Hij keek met een verbaasde blik in zijn ogen naar Cleo die opstond en weg liep. Dat was niet de bedoeling geweest. Hij steunde met zijn armen op zijn boven benen. Hij wist niet wat hij moest doen. Hij had de neiging om weer naar haar toe te lopen, maar tegelijkertijd had hij de neiging om de andere kant op te lopen. Hij schudde zijn hoofd, dit was maar raar. Dit hoorde niet bij hem.
Na een poosje besluiteloos naar de grond te hebben gekeken, ontsnapte er een zucht aan zijn lippen.

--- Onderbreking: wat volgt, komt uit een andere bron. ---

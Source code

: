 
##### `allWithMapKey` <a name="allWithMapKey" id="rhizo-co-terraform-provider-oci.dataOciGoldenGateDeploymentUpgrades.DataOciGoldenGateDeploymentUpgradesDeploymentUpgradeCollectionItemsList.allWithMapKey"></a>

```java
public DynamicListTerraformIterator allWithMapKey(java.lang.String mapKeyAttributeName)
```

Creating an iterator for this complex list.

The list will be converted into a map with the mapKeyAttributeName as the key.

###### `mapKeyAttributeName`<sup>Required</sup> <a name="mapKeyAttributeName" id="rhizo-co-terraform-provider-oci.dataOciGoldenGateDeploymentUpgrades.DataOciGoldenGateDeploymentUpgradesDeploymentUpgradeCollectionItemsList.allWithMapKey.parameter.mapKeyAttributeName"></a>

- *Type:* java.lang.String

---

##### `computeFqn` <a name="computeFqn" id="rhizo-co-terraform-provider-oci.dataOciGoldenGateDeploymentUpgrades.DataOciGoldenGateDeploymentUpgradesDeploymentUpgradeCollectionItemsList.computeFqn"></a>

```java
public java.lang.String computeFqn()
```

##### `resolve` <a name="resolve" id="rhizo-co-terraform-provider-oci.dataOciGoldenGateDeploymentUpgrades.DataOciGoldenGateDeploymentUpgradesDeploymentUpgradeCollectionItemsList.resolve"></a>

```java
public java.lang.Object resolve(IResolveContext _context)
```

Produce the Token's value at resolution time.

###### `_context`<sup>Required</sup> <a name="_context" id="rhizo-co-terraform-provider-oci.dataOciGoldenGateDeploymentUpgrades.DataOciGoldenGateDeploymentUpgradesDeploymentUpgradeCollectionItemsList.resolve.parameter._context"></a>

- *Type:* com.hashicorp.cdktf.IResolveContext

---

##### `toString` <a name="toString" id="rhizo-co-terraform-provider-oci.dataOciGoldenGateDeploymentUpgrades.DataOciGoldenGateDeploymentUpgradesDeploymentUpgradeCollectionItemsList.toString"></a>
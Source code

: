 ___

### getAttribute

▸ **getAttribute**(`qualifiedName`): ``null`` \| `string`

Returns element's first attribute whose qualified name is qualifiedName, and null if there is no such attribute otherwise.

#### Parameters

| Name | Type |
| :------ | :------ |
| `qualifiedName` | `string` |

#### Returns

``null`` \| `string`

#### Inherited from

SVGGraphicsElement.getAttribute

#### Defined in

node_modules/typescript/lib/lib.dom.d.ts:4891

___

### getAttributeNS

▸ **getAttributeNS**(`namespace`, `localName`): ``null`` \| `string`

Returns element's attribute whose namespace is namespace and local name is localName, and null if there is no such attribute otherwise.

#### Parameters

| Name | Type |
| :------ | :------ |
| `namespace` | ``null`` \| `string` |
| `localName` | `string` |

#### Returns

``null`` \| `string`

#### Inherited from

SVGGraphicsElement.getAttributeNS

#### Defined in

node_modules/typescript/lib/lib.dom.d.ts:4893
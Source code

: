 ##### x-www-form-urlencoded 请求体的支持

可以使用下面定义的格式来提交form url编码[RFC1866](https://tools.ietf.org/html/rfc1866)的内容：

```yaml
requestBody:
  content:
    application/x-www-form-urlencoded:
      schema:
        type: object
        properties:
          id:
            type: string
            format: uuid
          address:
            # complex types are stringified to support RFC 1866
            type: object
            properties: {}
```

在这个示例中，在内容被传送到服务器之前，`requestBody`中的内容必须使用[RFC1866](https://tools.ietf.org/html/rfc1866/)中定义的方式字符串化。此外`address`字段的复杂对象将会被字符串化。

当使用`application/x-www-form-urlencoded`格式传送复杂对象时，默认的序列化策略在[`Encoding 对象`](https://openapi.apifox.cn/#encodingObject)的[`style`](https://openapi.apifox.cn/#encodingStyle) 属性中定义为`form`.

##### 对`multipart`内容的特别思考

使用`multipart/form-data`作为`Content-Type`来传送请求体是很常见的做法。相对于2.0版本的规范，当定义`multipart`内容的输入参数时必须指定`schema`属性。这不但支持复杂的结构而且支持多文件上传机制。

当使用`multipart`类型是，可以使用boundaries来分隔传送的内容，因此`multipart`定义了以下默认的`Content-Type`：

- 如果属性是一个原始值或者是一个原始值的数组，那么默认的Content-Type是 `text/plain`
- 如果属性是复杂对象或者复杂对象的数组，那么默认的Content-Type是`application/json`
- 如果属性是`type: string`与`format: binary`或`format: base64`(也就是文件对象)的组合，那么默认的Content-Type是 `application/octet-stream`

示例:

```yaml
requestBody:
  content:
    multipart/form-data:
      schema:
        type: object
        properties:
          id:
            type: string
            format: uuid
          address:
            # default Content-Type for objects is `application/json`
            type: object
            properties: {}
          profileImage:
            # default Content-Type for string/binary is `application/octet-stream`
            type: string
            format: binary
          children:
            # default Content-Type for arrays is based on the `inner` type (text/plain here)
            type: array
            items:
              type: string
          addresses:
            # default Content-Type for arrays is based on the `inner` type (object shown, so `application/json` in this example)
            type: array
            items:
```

Hij schudde zijn hoofd nogmaals en stond op. De bloem liet hij naast zich liggen. Daar had hij toch neit echt iets aan. Hij pakte zijn toverstok steviger beet en toverde kleine, amper merkbare, lichtjes in de lucht waardoor de plek wat verlicht werd en het schemerdonker verdween.